> Exercise requirements: In the data, find each line where the word "StratifiedKFold" appears and list that line.

☆ ☆ ☆ ☆ ☆ ☆ ☆

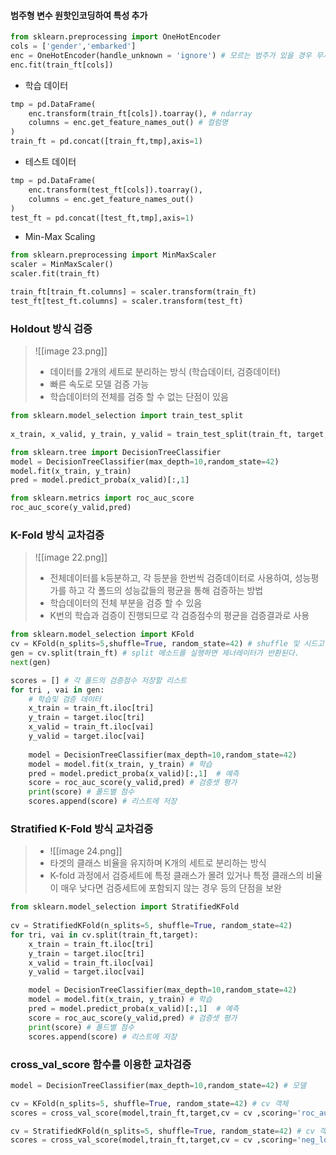 #### 범주형 변수 원핫인코딩하여 특성 추가

```python
from sklearn.preprocessing import OneHotEncoder  
cols = ['gender','embarked']  
enc = OneHotEncoder(handle_unknown = 'ignore') # 모르는 범주가 있을 경우 무시  
enc.fit(train_ft[cols])
```

- 학습 데이터
```python
tmp = pd.DataFrame(  
    enc.transform(train_ft[cols]).toarray(), # ndarray  
    columns = enc.get_feature_names_out() # 컬럼명  
)  
train_ft = pd.concat([train_ft,tmp],axis=1)  
```

- 테스트 데이터
```python
tmp = pd.DataFrame(  
    enc.transform(test_ft[cols]).toarray(),  
    columns = enc.get_feature_names_out()  
)  
test_ft = pd.concat([test_ft,tmp],axis=1)
```

- Min-Max Scaling
```python
from sklearn.preprocessing import MinMaxScaler  
scaler = MinMaxScaler()  
scaler.fit(train_ft)
```

```python
train_ft[train_ft.columns] = scaler.transform(train_ft)
test_ft[test_ft.columns] = scaler.transform(test_ft)
```


### Holdout 방식 검증
> ![[image 23.png]]
> - 데이터를 2개의 세트로 분리하는 방식 (학습데이터, 검증데이터)
> - 빠른 속도로 모델 검증 가능
> - 학습데이터의 전체를 검증 할 수 없는 단점이 있음

```python
from sklearn.model_selection import train_test_split  
  
x_train, x_valid, y_train, y_valid = train_test_split(train_ft, target, random_state=42 , test_size = 0.3,shuffle=True)
```

```python
from sklearn.tree import DecisionTreeClassifier  
model = DecisionTreeClassifier(max_depth=10,random_state=42)  
model.fit(x_train, y_train)  
pred = model.predict_proba(x_valid)[:,1]
```

```python
from sklearn.metrics import roc_auc_score  
roc_auc_score(y_valid,pred)
```


### K-Fold 방식 교차검증
> ![[image 22.png]]
> - 전체데이터를 k등분하고, 각 등분을 한번씩 검증데이터로 사용하여, 성능평가를 하고 각 폴드의 성능값들의 평균을 통해 검증하는 방법
> - 학습데이터의 전체 부분을 검증 할 수 있음
> - K번의 학습과 검증이 진행되므로 각 검증점수의 평균을 검증결과로 사용

```python
from sklearn.model_selection import KFold
cv = KFold(n_splits=5,shuffle=True, random_state=42) # shuffle 및 시드고정 할 것  
gen = cv.split(train_ft) # split 메소드를 실행하면 제너레이터가 반환된다.
next(gen)
```

```python
scores = [] # 각 폴드의 검증점수 저장할 리스트  
for tri , vai in gen:  
    # 학습및 검증 데이터  
    x_train = train_ft.iloc[tri]  
    y_train = target.iloc[tri]  
    x_valid = train_ft.iloc[vai]  
    y_valid = target.iloc[vai]  
  
    model = DecisionTreeClassifier(max_depth=10,random_state=42)  
    model = model.fit(x_train, y_train) # 학습  
    pred = model.predict_proba(x_valid)[:,1]  # 예측  
    score = roc_auc_score(y_valid,pred) # 검증셋 평가  
    print(score) # 폴드별 점수  
    scores.append(score) # 리스트에 저장
```

### Stratified K-Fold 방식 교차검증
> - ![[image 24.png]]
> - 타겟의 클래스 비율을 유지하며 K개의 세트로 분리하는 방식
> - K-fold 과정에서 검증세트에 특정 클래스가 몰려 있거나 특정 클래스의 비율이 매우 낮다면 검증세트에 포함되지 않는 경우 등의 단점을 보완

```python
from sklearn.model_selection import StratifiedKFold  
  
cv = StratifiedKFold(n_splits=5, shuffle=True, random_state=42)  
for tri, vai in cv.split(train_ft,target):
    x_train = train_ft.iloc[tri]
	y_train = target.iloc[tri]
	x_valid = train_ft.iloc[vai]
	y_valid = target.iloc[vai]

	model = DecisionTreeClassifier(max_depth=10,random_state=42) 
	model = model.fit(x_train, y_train) # 학습
	pred = model.predict_proba(x_valid)[:,1]  # 예측
	score = roc_auc_score(y_valid,pred) # 검증셋 평가
	print(score) # 폴드별 점수
	scores.append(score) # 리스트에 저장
```



### cross_val_score 함수를 이용한 교차검증
```python
model = DecisionTreeClassifier(max_depth=10,random_state=42) # 모델  
```

```python
cv = KFold(n_splits=5, shuffle=True, random_state=42) # cv 객체  
scores = cross_val_score(model,train_ft,target,cv = cv ,scoring='roc_auc',n_jobs = -1) # -1을 줄경우 모든 코어 활용
```

```python
cv = StratifiedKFold(n_splits=5, shuffle=True, random_state=42) # cv 객체  
scores = cross_val_score(model,train_ft,target,cv = cv ,scoring='neg_log_loss',n_jobs = -1)
```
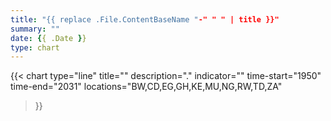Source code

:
 ```yaml
---
title: "{{ replace .File.ContentBaseName "-" " " | title }}"
summary: ""
date: {{ .Date }}
type: chart
---
```


{{< chart
    type="line"
    title=""
    description="."
    indicator=""
    time-start="1950"
    time-end="2031"
    locations="BW,CD,EG,GH,KE,MU,NG,RW,TD,ZA"
>}}
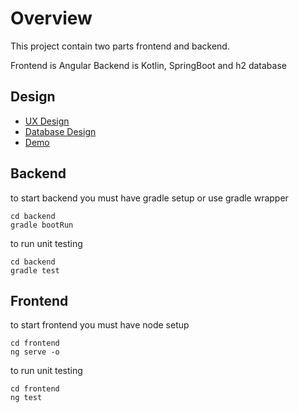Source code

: # Overview

This project contain two parts frontend and backend.

Frontend is Angular
Backend is Kotlin, SpringBoot and h2 database

## Design

- [UX Design](https://www.figma.com/file/Hw3dRczjuq8sXkGAZ1StW9/Untitled?node-id=0%3A1)
- [Database Design](https://viewer.diagrams.net/?highlight=0000ff&edit=_blank&layers=1&nav=1&title=Championship%20Database.drawio#R7Ztdb6M4FIZ%2FTS5nFCDk43JCMzOrTaUqqbSdvalccMBaB7PGaZP%2B%2BrXBhoCbWZikwc1Eiip8bAw%2Bz%2FFr9wA9x1tvv1GQRLckgLhn94Ntz7np2fZkMOR%2FhWGXG1zHzg0hRUFuskrDEr1CaexL6wYFMK00ZIRghpKq0SdxDH1WsQFKyUu12Yrg6lUTEELNsPQB1q1%2FoYBFuXVsj0r7d4jCSF3ZGk7ymjVQjeVI0ggE5GXP5Mx6jkcJYfnReutBLHyn%2FJKf9%2FVAbXFjFMasyQnfXx9maHJngxV5Wq529uu9s%2FwkYTwDvJEDvgOUIR8lgPea3zfbKWfwISTikIEnYZqmjDeWzJw%2BN3AKDKAYUm6wsjLGIElR1jy3RAgHc7AjG6Y6UqXpCm1hsMiRibac3px3Joqi8xXvfClvRlQDjMKYH%2FvcAeKKUwpTfi9zkDLZQneR9NozpAxu90zSZd8gWUNGd7yJqp1IfDJ%2BLUeWX8posMbSFu1HgmoIZASGRd8lJH4gObVg5mjMDoJKBEyAF3xmgDjMmFWRCL8GlCT3gIaQSUNCkPDo7Jm7rXA%2BwtgjmAiyMYlFT4wkshLDlTr3iTBG1gqgdEfRaeYKd8p%2F3Dle%2F7Pbc%2FnterxslWX%2BE80p80icMsrjSfQBOdYXKNC%2BgfWnsf3%2FrCXbpmjfjexAn41%2FtmObiSAo2bbG1q9hq086wt25wpmORSgIYNych9OYxx4A55z%2BdzX%2F8%2Bbd%2Bl%2BJXN52mibAR3E4z88c1gC55wK0PTxh3HMCG34IKawz%2FQBSOOxaCkdHkj35RIQBUv0dqYPDxjC60sGx5vwYrKHpSngWJKYo30jfuV%2Bl7yTSN%2Blc%2Bo7d4BusfaPmOLoSv5G%2BCw8ghgwavxU8DxdTFNDWV6lbwPzoIKXfKGsxcH8xa2G774Zr8iEWLAPSFuPGtE3JW6iOLzRxUYSuuYuWY2kEfqvURQtEpqxf6kGI4YJowA6%2BtSB2nr1w9C38164F8XSb%2BCJyDdZDfROflA%2B2Hi3TpfE8dIyRQj3xfpXC00hh59kMR8%2FRX5IUuo2BdCaFeip9Xwq7zi29qxQ2p2OMFOpZjasUnkYKLbtzLTw2B2KyEjbn0ZUSDvQ0RWVT%2BJj6hF7yY64WjEzRw4Ge2Ljq4Yn00O1aDwfHpkAM1sNB86R9Z3qoZykqO8OL18MWjEzRQ1dfw656eCI9HHeth%2B6xi53BelgErrl66OrLUUjJJrlgBWxBxRQFHB77T9RVAQ8pYPHVTXfvPh27vBmsgEXgmquAI30B4gIYB48%2BJulFvwDVAo4pQjhq8NQEBiFUj9i5AxDbLSAGDJF4VtbkD%2BLzF6IsPuJpxNZYxjuMgy%2FiMzpenC04tHtyC%2BJdVsHH8KAmiSj8EIXPrirebPcrb3aypPNQn%2FUpCT40XvVgS4yp6eyx%2Bm99mqWMNPPFM6zcx1uc5DXuhIbvRYB6a05tIEc11CnZUB%2FKs0raWkeuykwpHa7HTO4braMsbIqBN4okDyysf2%2B9v%2B9%2B%2FPP6x5d07iwXy08Ntp3mBRLcIvagOufHe2fxUnmSKFSDrxZAb0Zjju5n0dg0at2Og3RcC9LxLwbpYFgLUss9UZDyYvkZbN68%2FJbYmf0H)
- [Demo](https://www.loom.com/share/a19402c47844471bad3a3cc747938ea2)

## Backend

to start backend you must have gradle setup or use gradle wrapper

```
cd backend
gradle bootRun
```

to run unit testing

```
cd backend
gradle test
```

## Frontend

to start frontend you must have node setup

```
cd frontend
ng serve -o
```

to run unit testing

```
cd frontend
ng test
```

☆ ☆ ☆ ☆ ☆ ☆ ☆

> Output:
from sklearn.model_selection import StratifiedKFold  
cv = StratifiedKFold(n_splits=5, shuffle=True, random_state=42)  
cv = StratifiedKFold(n_splits=5, shuffle=True, random_state=42) # cv 객체  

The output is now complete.